Quite simply, it is obvious why any nation, questionable human rights records or otherwise, would want to enjoy the benefits of increased profile and tourism that may come from sporting activity. The two have nothing to do with each other. It is not only countries with poor human rights records that bid to host World Cups, for instance. So what do the other countries want to do with the exposure?

Again, the point is to start seeing them as real people and also as real countries. They do not exist solely to be qualified on their human rights standards. It is you (not you, but us) who are so fixated with their LGBT rights, they are simply getting on with trying to develop their country, as all countries are. They are simply getting on with their business as would be their duty as rulers to advance their nations, it’s the rest who keep going on about sportswashing.

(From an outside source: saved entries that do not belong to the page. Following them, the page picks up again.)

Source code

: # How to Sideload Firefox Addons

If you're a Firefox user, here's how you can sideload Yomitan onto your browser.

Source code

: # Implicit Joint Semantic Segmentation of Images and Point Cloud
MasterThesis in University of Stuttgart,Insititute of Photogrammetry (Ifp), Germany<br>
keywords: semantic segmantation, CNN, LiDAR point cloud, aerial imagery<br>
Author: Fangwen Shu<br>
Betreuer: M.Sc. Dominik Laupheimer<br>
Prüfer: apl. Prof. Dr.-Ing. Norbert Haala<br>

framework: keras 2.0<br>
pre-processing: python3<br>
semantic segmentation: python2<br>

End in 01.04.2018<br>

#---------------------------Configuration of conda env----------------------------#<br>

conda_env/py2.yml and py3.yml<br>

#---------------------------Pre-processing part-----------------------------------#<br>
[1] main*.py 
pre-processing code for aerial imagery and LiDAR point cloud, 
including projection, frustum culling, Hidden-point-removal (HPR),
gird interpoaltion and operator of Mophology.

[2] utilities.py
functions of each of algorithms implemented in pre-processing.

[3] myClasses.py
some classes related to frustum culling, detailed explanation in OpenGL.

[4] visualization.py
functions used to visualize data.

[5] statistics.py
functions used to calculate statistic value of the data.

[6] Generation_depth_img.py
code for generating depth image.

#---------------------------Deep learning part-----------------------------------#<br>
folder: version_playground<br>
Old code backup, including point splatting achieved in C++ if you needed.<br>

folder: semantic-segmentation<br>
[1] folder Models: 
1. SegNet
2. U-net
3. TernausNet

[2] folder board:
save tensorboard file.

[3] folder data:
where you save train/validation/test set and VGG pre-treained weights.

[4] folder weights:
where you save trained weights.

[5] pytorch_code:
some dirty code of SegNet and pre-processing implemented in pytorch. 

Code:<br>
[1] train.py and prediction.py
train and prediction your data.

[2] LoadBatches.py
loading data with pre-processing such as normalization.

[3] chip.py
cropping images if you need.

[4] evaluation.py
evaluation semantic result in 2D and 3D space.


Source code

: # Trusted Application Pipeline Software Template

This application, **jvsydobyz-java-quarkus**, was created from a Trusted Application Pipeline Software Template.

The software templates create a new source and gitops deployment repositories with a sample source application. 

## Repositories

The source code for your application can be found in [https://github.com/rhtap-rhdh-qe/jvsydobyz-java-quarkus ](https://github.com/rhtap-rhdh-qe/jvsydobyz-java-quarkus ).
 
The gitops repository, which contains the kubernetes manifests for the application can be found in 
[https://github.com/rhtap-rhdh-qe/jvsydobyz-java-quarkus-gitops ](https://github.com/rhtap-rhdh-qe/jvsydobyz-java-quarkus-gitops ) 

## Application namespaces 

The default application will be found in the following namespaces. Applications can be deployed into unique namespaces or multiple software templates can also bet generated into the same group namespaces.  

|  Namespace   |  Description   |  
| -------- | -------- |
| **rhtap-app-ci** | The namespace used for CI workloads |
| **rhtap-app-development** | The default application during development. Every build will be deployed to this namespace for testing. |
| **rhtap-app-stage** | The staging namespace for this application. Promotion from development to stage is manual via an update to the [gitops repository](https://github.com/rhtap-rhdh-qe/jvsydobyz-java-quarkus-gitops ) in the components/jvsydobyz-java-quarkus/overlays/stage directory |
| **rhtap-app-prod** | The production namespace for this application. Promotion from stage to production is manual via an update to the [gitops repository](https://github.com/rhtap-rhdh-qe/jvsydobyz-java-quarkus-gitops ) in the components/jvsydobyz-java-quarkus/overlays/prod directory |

Are you saying that there would be no benefit for such nation in owning United or hosting a World Cup if nobody thought they had murdered a journalist? As I said, Qatar held a World Cup literally last week and spent half if the time telling everyone else to respect their culture, whether they agreed with it or not. They were not washing anything, they were just trying to run their country and put on a show the same as France, England or any other country would be doing if they were hosts.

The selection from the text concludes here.